◆ Problem details
Starting at the line with "skog- og utmarksfag</a></li>", retype each line exactly up to and including the final line of the records below.

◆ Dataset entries
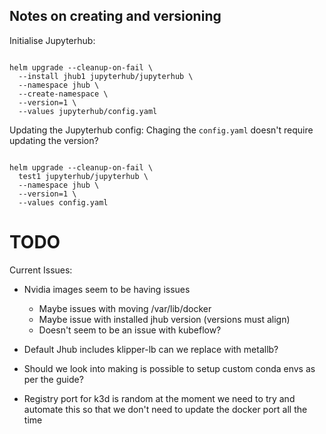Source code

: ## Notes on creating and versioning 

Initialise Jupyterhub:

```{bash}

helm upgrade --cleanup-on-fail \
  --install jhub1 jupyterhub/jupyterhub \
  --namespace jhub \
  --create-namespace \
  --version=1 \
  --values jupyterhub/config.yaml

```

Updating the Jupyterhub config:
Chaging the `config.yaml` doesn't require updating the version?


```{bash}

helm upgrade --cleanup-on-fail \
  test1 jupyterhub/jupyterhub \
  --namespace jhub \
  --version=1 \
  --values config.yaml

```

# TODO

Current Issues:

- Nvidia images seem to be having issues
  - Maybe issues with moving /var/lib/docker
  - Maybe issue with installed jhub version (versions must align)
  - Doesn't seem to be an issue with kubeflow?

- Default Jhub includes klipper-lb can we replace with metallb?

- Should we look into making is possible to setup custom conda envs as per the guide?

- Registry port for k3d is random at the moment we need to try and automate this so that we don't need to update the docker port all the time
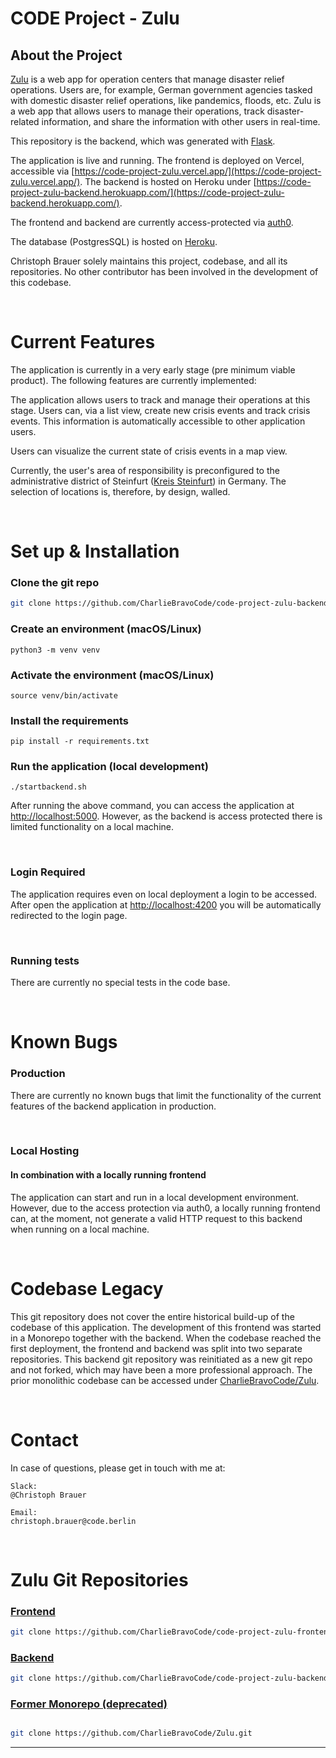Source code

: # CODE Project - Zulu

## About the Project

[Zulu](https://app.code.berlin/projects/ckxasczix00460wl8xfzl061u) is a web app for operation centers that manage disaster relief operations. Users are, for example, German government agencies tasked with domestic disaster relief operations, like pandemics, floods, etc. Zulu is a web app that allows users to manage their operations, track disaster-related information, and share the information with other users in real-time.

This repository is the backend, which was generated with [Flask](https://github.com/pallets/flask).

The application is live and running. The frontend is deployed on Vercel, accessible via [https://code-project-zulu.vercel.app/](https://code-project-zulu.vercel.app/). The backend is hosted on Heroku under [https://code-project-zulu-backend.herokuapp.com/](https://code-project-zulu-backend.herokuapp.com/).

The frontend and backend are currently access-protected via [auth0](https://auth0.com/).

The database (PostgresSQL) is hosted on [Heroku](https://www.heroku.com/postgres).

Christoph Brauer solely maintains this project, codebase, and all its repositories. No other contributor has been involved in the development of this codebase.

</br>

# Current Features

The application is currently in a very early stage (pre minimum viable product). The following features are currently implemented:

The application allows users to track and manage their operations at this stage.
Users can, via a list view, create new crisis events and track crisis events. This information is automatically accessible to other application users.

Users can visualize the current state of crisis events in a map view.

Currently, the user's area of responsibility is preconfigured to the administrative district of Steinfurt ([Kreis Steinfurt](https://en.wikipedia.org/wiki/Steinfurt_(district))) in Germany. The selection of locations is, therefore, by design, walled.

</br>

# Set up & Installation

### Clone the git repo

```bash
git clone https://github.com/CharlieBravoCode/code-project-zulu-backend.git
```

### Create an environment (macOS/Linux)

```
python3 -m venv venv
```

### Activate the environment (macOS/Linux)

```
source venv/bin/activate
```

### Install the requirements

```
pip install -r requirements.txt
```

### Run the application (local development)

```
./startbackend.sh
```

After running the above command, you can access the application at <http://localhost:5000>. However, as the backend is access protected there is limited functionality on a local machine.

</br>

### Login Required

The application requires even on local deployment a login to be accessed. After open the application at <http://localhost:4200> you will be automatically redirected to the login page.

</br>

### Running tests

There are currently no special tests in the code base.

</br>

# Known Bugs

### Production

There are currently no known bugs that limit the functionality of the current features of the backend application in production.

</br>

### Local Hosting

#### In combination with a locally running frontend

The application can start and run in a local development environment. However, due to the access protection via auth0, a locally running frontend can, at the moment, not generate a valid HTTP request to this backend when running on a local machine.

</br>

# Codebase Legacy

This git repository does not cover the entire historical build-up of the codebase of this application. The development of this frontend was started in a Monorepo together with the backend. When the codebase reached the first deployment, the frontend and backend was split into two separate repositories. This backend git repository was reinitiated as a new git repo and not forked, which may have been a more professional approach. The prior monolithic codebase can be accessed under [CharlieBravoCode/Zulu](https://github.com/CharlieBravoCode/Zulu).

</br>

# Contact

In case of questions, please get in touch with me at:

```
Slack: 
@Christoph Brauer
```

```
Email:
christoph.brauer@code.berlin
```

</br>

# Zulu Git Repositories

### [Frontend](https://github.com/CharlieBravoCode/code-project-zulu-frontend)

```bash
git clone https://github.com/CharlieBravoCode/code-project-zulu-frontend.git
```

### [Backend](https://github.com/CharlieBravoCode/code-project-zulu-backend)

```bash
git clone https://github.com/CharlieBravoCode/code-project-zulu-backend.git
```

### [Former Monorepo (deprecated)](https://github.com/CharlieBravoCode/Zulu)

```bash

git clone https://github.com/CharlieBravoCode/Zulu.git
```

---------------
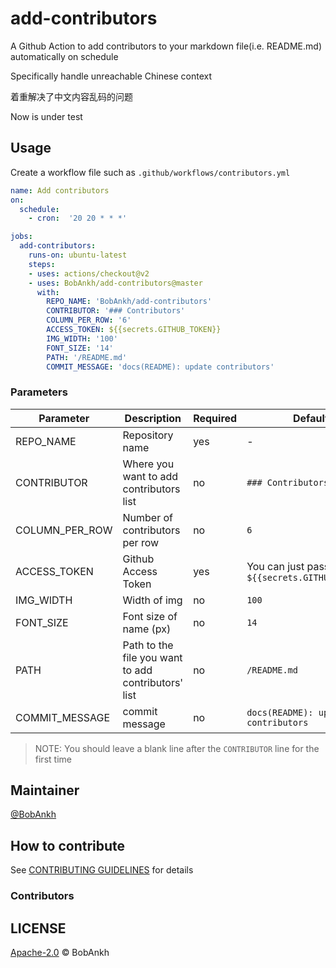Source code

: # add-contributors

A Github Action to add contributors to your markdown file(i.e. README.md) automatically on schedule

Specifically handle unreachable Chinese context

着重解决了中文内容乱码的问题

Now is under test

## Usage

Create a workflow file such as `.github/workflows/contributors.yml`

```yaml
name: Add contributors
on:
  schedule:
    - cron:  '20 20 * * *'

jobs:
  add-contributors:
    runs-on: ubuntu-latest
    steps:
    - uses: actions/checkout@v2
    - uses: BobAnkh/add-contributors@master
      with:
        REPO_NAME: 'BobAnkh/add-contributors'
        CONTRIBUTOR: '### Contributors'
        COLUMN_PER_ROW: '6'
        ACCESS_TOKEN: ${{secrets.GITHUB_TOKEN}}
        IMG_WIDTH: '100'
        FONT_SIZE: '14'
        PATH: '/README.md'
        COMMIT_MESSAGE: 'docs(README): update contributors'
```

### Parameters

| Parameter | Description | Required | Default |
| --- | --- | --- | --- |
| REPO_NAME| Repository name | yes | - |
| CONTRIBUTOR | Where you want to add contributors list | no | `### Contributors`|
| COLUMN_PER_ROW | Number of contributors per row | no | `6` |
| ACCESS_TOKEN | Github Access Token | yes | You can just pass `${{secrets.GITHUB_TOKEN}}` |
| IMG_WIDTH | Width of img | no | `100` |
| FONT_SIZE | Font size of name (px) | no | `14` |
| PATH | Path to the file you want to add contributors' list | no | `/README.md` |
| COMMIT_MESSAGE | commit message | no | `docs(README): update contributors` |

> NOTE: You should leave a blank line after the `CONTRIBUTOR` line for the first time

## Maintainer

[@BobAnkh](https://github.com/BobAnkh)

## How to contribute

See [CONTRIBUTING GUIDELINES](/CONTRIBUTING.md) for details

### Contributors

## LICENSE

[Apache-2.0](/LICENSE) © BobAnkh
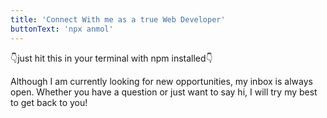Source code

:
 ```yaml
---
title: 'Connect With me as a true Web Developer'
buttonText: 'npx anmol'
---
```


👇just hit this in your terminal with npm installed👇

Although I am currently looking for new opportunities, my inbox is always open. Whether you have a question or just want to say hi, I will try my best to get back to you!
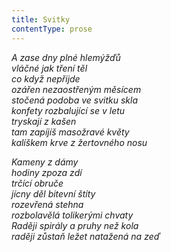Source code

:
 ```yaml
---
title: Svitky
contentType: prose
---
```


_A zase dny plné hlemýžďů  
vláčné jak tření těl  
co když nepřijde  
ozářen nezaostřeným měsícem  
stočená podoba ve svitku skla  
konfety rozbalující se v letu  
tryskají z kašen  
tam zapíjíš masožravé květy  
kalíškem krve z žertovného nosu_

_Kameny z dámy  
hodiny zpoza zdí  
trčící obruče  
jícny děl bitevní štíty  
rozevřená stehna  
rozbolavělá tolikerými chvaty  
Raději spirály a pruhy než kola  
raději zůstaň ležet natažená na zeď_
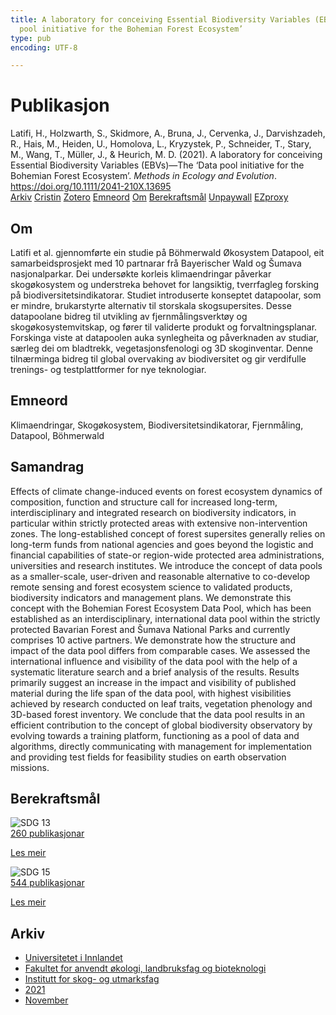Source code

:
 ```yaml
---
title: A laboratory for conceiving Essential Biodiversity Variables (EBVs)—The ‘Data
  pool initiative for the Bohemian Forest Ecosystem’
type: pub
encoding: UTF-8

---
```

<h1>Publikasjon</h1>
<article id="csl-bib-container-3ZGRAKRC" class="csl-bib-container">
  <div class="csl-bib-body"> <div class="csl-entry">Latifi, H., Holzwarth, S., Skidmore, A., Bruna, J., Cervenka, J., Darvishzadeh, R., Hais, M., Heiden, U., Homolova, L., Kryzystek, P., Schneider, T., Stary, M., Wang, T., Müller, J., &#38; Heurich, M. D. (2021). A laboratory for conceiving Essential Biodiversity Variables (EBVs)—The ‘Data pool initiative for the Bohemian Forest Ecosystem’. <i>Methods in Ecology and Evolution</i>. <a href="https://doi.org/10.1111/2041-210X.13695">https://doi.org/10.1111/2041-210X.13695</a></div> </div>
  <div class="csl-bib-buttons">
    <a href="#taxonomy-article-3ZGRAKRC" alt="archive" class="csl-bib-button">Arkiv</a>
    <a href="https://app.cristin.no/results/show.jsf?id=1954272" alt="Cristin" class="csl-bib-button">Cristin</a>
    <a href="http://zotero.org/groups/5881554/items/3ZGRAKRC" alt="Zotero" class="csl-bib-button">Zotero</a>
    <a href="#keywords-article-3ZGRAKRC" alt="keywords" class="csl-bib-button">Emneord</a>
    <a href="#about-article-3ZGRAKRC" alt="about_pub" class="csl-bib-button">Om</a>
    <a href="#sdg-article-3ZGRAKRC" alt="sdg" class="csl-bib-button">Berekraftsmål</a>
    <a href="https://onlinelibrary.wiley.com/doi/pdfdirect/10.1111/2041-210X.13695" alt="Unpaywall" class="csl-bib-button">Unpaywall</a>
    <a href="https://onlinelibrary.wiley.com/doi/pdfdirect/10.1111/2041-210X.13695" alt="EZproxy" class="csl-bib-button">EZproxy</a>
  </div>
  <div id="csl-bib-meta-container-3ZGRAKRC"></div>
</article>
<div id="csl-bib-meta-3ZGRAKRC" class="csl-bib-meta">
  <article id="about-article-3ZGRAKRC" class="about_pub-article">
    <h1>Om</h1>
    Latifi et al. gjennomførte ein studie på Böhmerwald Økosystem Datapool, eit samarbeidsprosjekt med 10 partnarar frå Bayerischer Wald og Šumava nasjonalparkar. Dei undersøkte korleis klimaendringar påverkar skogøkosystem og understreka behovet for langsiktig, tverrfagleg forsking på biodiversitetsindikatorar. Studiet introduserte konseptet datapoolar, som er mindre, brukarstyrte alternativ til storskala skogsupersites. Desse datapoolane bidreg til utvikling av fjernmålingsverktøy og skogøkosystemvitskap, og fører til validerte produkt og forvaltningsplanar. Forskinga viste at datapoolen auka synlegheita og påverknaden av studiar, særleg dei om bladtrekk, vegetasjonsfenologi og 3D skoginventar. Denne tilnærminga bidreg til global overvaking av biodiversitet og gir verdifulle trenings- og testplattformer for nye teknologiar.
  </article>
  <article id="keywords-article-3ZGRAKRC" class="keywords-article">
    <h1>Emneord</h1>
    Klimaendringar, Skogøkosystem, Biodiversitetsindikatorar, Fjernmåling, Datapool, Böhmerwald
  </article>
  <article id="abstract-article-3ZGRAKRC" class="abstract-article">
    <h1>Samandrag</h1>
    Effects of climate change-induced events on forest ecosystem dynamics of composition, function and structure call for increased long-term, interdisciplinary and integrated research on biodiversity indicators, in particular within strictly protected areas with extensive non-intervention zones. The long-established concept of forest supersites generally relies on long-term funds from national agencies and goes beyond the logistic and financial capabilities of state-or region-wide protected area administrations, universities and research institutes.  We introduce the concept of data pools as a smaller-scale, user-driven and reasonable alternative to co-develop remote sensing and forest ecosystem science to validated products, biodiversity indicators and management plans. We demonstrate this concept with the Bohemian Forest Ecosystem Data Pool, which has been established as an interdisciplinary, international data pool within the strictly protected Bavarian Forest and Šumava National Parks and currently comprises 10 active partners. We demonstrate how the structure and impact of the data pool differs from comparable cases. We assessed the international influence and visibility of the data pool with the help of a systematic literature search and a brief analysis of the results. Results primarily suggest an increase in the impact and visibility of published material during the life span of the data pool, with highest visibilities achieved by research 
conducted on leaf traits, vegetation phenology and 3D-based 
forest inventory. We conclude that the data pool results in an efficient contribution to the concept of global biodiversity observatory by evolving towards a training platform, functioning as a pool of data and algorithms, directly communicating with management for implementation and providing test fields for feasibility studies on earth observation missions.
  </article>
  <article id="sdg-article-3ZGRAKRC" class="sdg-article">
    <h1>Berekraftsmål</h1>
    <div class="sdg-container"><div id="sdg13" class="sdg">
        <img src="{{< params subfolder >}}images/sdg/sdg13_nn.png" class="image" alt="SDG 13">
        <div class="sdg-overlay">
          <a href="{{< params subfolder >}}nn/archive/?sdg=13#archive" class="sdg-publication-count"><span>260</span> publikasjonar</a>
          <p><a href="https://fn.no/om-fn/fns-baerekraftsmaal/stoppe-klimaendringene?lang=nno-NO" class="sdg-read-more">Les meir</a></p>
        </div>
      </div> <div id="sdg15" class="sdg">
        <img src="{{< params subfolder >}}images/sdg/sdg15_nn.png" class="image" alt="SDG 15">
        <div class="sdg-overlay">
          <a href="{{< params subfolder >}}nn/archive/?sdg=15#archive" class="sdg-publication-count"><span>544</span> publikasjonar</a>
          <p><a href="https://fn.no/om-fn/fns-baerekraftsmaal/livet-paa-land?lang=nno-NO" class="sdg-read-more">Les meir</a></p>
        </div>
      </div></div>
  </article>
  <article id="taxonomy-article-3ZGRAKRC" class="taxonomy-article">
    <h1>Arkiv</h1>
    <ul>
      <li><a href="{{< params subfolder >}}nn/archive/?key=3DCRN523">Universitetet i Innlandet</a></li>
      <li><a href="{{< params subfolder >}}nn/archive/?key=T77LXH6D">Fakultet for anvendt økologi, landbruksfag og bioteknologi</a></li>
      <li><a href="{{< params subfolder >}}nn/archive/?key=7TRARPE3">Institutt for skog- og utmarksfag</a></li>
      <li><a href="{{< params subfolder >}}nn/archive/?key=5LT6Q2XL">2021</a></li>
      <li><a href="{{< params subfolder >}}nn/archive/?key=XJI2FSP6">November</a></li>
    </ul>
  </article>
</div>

◆ Worked solution
      <li><a href="{{< params subfolder >}}nn/archive/?key=7TRARPE3">Institutt for skog- og utmarksfag</a></li>
      <li><a href="{{< params subfolder >}}nn/archive/?key=5LT6Q2XL">2021</a></li>
      <li><a href="{{< params subfolder >}}nn/archive/?key=XJI2FSP6">November</a></li>
    </ul>
  </article>
</div>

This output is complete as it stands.